The situation, which caused serious inconvenience for local retailers and households over the course of last Thursday and Friday, prompted the Cathaoirleach of the Killlaoe Municipal District to call on the main operators of the fixed-line network to keep their customers better informed in terms of outages and repair times. Eir came in from considerable criticism from Councillor Pat Hayes, who said the company needed to do more to support customers the event of widespread outages.
“The power and phone outages caused real difficulties for people from Scariff, Mountshannon and out as far as Whitegate, after Storm Ellen,” he said. “The council and the Fire Service did a huge amount of work. The ESB, in fairness, were very helpful and, as always, responded as quickly as possible to the outages. The ESB have a system online and a PowerCheck app, that allow customers to see where the problems are on the network and to get an indication of when their supply will be restored. When it comes to outages on the Eir network, it’s a lot more difficult to get information. In one case, I had contact from someone who said that because she wasn’t an Eir customer, she was left in the dark about when service would be restored.”
The Fianna Fáil member paid tribute to repair crews including the local authority and the fire service for their efforts to keep the road network open in the aftermath of the storm.
Trees were cleared from a number of roads, including the main road from Scariff to Killaloe.

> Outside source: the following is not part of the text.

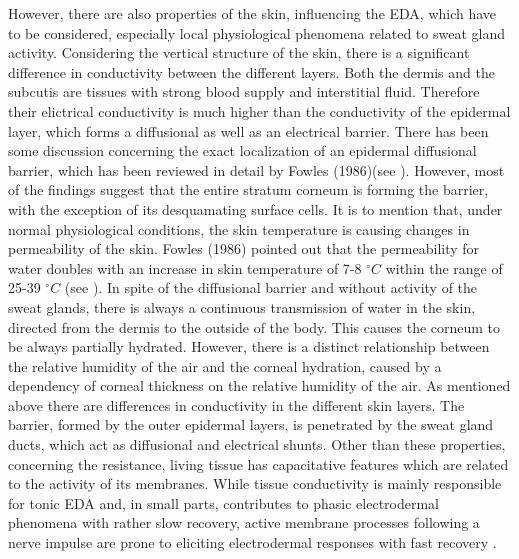 However, there are also properties of the skin, influencing the EDA, which have to be considered, especially local physiological phenomena related to sweat gland activity. Considering the vertical structure of the skin, there is a significant difference in conductivity between the different layers. Both the dermis and the subcutis are tissues with strong blood supply and interstitial fluid. Therefore their elictrical conductivity is much higher than the conductivity of the epidermal layer, which forms a diffusional as well as an electrical barrier. There has been some discussion concerning the exact localization of an epidermal diffusional barrier, which has been reviewed in detail by Fowles (1986)(see \citep{boucsein2013electrodermal}). However, most of the findings suggest that the entire stratum corneum is forming the barrier, with the exception of its desquamating surface cells\citep{boucsein2013electrodermal}. 
It is to mention that, under normal physiological conditions, the skin temperature is causing changes in permeability of the skin. Fowles (1986) pointed out that the permeability for water doubles with an increase in skin temperature of 7-8  $^{\circ}C$  within the range of 25-39 $^{\circ}C$ (see \citep{boucsein2013electrodermal}). In spite of the diffusional barrier and without activity of the sweat glands, there is always a continuous transmission of water in the skin, directed from the dermis to the outside of the body. This causes the corneum to be always partially hydrated. However, there is a distinct relationship between the relative humidity of the air and the corneal hydration, caused by a dependency of corneal thickness on the relative humidity of the air. As mentioned above there are differences in conductivity in the different skin layers. The barrier, formed by the outer epidermal layers, is penetrated by the sweat gland ducts, which act as diffusional and electrical shunts.
Other than these properties, concerning the resistance, living tissue has capacitative features which are related to the activity of its membranes. While tissue conductivity is mainly responsible for tonic EDA and, in small parts, contributes to phasic electrodermal phenomena with rather slow recovery, active membrane processes following a nerve impulse are prone to eliciting electrodermal responses with fast recovery \citep{boucsein2013electrodermal}.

Local authority teams worked in conjunction with Clare Fire and Rescue Service, including members of the Killaloe Brigade, responding to call-outs over the course of last Wednesday night and into the early hours of Thursday morning. Crews continued to work over the following days to clear debris, worsened by the fact that trees are in leaf.
“We were very fortunate that there wasn’t more serious damage,” said Councillor Hayes. “As always, repair crews played a huge role in clearing the roads and ensuring that people could travel. The Killaloe Municipal District office was very much to the fore in the clean-up operations. It is unusual to have a storm of this nature at this time of year and hope that this is not the shape of things to come.”
A Status Orange warning was issued as the storm brought unseasonably wet and stormy weather for the month of August, with wind speeds of up to 110kmph. The ex-tropical storm battered the south-west tip of the country before tracking east and sweeping through the midlands. In the aftermath of the storm, up to 10,000 premises, most of them in east and south-east Clare, experienced power outages.